Robert Scoble has a blog post up entitled Why Mahalo, TechMeme, and Facebook are going to kick Google’s butt in four years where he argues that search based on social graphs (e.g. your Facebook relationships) or generated by humans (e.g. Mahalo) will eventually trump Google's algorithms. I'm not sure I'd predict the demise of Google but I do agree that the social graph can be used to improve search and other aspects of the Internet experience, in fact I agree so much that was the topic of my second ThinkWeek paper which I submitted earlier this year (Microsoft folks can find it here).
However I don’t think Google’s main threat from sites like Facebook is that they may one day build social graph powered search that beats Google’s algorithms.
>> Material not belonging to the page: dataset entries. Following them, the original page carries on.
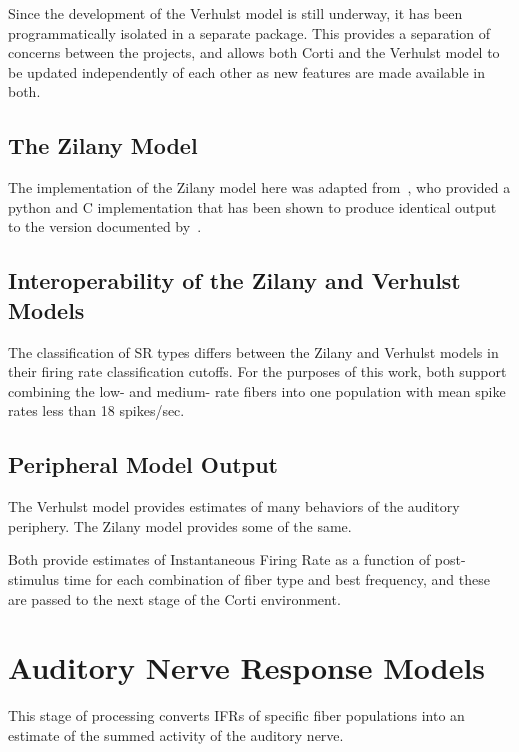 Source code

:Since the development of the Verhulst model is still underway, it has been programmatically isolated in a separate package.  This provides a separation of concerns between the projects, and allows both Corti and the Verhulst model to be updated independently of each other as new features are made available in both.
\subsection{The Zilany Model} %
\label{sub:the_zilany_model}
The implementation of the Zilany model here was adapted from~\cite{Rudnicki2014Cochlea}, who provided a python and C implementation that has been shown to produce identical output to the version documented by~\cite{Zilany2014Updated}. 

\subsection{Interoperability of the Zilany and Verhulst Models} %
\label{sub:interoperability_of_the_zilany_and_verhulst_models}
The classification of SR types differs between the Zilany and Verhulst models in their firing rate classification cutoffs.  For the purposes of this work, both support combining the low- and medium- rate fibers into one population with mean spike rates less than 18 spikes/sec.  



\subsection{Peripheral Model Output} %
\label{sub:peripheral_model_output}
The Verhulst model provides estimates of many behaviors of the auditory periphery.  The Zilany model provides some of the same. 

Both provide estimates of Instantaneous Firing Rate as a function of post-stimulus time for each combination of fiber type and best frequency, and these are passed to the next stage of the Corti environment.


\section{Auditory Nerve Response Models} %
\label{sec:auditory_nerve_response_models}
This stage of processing converts IFRs of specific fiber populations into an estimate of the summed activity of the auditory nerve.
Instead it is that these sites are in direct conflict with Google’s mission to
organize the world's information and make it universally accessible and useful.
because they create lots of valuable content that Google can not access. Google has branched out of Web search into desktop search, enterprise search, Web-based email and enterprise application hosting all to fulfill this mission.
The problem that Google faces with Facebook is pointed out quite well in Jason Kottke’s post Facebook vs. AOL, redux where he writes
Think of it this way. Facebook is an intranet for you and your friends that just happens to be accessible without a VPN. If you're not a Facebook user, you can't do anything with the site...nearly everything published by their users is private. Google doesn't index any user-created information on Facebook.2
and in Jeff Atwood's post Avoiding Walled Gardens on the Internet which contains the following excerpt
I occasionally get requests to join private social networking sites, like LinkedIn or Facebook. I always politely decline…public services on the web, such as blogs, twitter, flickr, and so forth, are what we should invest our time in. And because it's public, we can leverage the immense power of internet search to tie it all-- and each other-- together.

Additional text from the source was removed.